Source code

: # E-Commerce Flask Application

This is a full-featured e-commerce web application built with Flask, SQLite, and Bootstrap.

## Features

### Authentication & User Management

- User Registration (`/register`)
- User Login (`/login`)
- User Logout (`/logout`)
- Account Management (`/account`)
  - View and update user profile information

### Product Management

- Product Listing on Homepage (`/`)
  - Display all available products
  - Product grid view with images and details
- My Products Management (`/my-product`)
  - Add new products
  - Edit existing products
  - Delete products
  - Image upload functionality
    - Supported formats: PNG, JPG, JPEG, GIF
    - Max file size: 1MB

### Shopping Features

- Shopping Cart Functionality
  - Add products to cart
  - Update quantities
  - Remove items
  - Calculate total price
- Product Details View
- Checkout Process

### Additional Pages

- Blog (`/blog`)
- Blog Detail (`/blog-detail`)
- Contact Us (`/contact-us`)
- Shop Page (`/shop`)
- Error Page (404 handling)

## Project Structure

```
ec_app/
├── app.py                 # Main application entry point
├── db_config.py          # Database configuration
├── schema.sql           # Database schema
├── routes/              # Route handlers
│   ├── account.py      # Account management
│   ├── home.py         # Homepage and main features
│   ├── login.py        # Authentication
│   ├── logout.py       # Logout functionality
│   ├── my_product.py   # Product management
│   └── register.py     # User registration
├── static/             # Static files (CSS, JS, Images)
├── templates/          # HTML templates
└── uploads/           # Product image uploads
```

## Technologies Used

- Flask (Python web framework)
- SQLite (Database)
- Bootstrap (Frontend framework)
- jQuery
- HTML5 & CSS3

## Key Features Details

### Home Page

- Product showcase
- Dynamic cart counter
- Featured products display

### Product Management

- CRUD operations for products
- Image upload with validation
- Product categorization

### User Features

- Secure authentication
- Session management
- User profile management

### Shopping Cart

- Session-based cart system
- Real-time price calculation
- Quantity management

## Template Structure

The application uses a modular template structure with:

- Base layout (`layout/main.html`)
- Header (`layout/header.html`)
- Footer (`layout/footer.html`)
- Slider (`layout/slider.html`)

• _Task requirements_
Scan the material line by line and report each one that contains "profile".

• _Reply_
  - View and update user profile information
- User profile management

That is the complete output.